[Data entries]
========================================================================
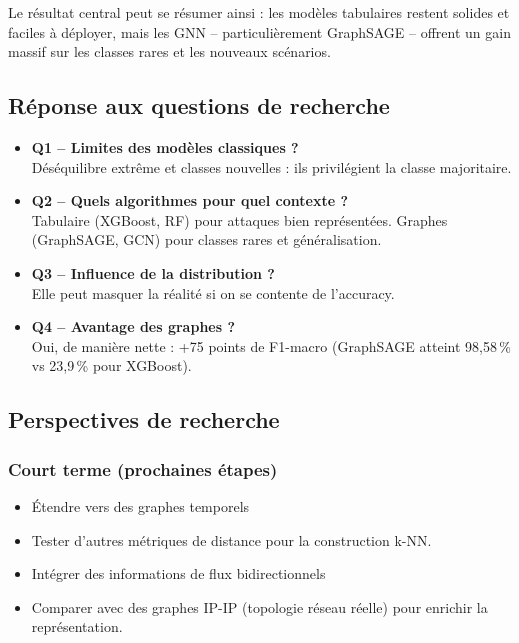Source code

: ﻿\documentclass[11pt,a4paper]{article}
\begin{document}
Le résultat central peut se résumer ainsi : les modèles tabulaires restent solides et faciles à déployer, mais les GNN -- particulièrement GraphSAGE -- offrent un gain massif sur les classes rares et les nouveaux scénarios.

\subsection{Réponse aux questions de recherche}

\begin{itemize}
    \item \textbf{Q1 -- Limites des modèles classiques ?}\\
    Déséquilibre extrême et classes nouvelles : ils privilégient la classe majoritaire.
    \item \textbf{Q2 -- Quels algorithmes pour quel contexte ?}\\
    Tabulaire (XGBoost, RF) pour attaques bien représentées. Graphes (GraphSAGE, GCN) pour classes rares et généralisation.
    \item \textbf{Q3 -- Influence de la distribution ?}\\
    Elle peut masquer la réalité si on se contente de l'accuracy.
    \item \textbf{Q4 -- Avantage des graphes ?}\\
    Oui, de manière nette : +75 points de F1-macro (GraphSAGE atteint 98,58\,\% vs 23,9\,\% pour XGBoost).
\end{itemize}

\subsection{Perspectives de recherche}

\subsubsection{Court terme (prochaines étapes)}

\begin{itemize}
    \item Étendre vers des graphes temporels
    \item Tester d'autres métriques de distance pour la construction k-NN.
    \item Intégrer des informations de flux bidirectionnels 
    \item Comparer avec des graphes IP-IP (topologie réseau réelle) pour enrichir la représentation.
\end{itemize}
\end{document}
========================================================================
Exactly how many lines of the records hold "textbf"? Give the number without any words.

| RESULT BELOW |
4